WORK TO BE COMPLETED: Please return the lines of the data below, word for word, from the first line through the line containing "There is a git".

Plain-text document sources
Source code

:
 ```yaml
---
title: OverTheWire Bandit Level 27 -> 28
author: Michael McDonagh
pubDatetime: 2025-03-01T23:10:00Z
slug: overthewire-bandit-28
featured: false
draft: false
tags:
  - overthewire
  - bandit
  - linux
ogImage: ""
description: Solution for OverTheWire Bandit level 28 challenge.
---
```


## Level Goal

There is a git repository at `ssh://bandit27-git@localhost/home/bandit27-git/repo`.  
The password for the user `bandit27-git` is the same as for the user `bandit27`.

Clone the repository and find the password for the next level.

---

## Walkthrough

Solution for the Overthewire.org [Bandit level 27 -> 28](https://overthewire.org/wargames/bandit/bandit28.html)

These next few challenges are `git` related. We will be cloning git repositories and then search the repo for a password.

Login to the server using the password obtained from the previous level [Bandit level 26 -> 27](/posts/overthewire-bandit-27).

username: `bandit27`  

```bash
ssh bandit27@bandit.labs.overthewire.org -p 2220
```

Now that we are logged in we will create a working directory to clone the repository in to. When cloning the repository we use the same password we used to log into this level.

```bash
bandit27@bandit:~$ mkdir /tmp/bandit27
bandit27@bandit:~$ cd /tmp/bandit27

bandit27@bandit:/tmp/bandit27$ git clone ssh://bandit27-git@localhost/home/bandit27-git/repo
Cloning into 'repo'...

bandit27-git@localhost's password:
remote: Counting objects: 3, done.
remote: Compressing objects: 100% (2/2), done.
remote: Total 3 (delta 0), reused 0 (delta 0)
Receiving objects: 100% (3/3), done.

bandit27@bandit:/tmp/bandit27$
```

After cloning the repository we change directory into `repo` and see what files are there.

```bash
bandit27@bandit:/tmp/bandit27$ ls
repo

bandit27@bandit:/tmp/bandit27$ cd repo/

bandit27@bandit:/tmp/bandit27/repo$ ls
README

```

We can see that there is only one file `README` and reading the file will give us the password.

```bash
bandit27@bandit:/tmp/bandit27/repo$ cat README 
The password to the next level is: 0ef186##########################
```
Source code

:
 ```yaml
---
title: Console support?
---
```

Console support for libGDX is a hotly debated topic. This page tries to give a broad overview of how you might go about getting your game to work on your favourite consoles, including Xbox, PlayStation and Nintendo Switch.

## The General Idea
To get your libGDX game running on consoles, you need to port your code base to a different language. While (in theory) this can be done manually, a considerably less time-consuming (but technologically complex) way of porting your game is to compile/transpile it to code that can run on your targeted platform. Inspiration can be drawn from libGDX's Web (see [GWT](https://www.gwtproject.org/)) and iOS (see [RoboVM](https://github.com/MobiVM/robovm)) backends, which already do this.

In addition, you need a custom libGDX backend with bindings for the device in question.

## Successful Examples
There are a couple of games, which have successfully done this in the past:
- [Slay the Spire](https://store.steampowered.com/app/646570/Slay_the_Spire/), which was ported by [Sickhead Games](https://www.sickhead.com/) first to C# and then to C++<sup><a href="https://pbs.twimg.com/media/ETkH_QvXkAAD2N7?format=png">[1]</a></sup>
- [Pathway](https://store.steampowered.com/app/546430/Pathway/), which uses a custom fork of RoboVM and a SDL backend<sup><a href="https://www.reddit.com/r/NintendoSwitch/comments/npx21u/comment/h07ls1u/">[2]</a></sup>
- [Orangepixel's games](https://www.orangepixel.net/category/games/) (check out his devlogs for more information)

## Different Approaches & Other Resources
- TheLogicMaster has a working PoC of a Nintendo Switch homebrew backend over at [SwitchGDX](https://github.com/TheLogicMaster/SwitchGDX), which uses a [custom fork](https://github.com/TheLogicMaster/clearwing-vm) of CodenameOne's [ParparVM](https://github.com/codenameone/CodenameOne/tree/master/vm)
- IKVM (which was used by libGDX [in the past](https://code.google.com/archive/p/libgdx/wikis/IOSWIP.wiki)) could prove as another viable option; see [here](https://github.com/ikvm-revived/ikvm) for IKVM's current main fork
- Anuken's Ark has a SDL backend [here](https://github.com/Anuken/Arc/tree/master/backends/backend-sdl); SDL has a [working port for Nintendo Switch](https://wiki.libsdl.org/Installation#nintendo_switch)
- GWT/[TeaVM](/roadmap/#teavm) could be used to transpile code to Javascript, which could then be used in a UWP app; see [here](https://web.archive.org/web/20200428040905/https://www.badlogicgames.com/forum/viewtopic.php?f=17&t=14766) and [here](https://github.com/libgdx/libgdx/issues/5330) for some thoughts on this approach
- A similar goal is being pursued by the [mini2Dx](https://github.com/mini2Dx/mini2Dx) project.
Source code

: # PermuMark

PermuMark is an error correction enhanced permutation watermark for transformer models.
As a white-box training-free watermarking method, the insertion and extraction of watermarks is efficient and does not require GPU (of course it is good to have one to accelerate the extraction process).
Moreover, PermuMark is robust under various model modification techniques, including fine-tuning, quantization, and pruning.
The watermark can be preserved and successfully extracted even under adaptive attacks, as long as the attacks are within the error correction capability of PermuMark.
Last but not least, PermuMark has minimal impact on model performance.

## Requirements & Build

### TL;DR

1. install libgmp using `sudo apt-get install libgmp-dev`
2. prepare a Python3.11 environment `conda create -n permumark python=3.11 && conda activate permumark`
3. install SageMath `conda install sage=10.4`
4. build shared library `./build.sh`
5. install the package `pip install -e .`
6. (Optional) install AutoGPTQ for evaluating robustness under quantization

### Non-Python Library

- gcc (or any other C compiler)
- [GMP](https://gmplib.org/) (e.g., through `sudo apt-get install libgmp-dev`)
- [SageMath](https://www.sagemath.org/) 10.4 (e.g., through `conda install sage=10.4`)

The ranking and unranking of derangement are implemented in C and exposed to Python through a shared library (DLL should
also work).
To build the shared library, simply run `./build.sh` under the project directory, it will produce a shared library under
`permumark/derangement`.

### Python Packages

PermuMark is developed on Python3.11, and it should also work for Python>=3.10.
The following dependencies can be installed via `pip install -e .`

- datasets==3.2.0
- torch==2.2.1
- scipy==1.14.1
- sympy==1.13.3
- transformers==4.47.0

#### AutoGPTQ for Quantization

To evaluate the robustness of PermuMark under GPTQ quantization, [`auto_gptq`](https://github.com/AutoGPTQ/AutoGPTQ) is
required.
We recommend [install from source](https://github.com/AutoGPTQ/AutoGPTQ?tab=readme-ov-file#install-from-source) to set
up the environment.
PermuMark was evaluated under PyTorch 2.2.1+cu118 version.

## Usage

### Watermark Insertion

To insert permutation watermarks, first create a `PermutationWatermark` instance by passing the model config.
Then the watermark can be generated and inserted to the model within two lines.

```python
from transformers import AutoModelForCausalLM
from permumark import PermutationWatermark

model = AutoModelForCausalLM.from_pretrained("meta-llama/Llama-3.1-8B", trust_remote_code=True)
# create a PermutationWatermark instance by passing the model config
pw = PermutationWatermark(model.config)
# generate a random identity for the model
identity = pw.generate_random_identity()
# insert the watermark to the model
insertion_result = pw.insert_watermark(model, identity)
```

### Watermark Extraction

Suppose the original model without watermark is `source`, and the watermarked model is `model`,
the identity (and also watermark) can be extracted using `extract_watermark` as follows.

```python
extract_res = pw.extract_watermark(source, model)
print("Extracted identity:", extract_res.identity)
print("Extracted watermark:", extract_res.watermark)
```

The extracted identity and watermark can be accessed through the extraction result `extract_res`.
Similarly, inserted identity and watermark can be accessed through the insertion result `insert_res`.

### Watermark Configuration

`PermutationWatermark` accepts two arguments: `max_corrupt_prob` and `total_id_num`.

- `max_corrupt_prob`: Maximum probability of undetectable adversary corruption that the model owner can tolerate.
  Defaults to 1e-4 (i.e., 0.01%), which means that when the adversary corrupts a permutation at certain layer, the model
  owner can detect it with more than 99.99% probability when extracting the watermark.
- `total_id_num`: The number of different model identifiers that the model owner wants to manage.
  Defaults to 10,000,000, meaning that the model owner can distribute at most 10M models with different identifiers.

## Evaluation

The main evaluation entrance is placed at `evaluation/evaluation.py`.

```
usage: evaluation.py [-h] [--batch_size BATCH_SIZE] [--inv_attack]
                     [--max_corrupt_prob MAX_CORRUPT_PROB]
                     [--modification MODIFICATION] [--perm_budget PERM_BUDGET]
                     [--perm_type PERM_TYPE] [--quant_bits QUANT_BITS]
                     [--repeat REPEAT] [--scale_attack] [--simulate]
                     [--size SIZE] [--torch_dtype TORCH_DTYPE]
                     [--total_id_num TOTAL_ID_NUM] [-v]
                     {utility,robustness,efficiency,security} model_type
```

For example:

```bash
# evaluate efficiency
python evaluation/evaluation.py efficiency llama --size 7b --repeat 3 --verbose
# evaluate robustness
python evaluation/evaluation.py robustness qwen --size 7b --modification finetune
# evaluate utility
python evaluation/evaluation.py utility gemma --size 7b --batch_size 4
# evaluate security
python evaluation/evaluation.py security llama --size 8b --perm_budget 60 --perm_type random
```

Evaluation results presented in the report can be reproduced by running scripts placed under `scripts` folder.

SOLUTION TO THIS EXERCISE:
Source code

:
 ```yaml
---
title: OverTheWire Bandit Level 27 -> 28
author: Michael McDonagh
pubDatetime: 2025-03-01T23:10:00Z
slug: overthewire-bandit-28
featured: false
draft: false
tags:
  - overthewire
  - bandit
  - linux
ogImage: ""
description: Solution for OverTheWire Bandit level 28 challenge.
---
```


## Level Goal

There is a git repository at `ssh://bandit27-git@localhost/home/bandit27-git/repo`.  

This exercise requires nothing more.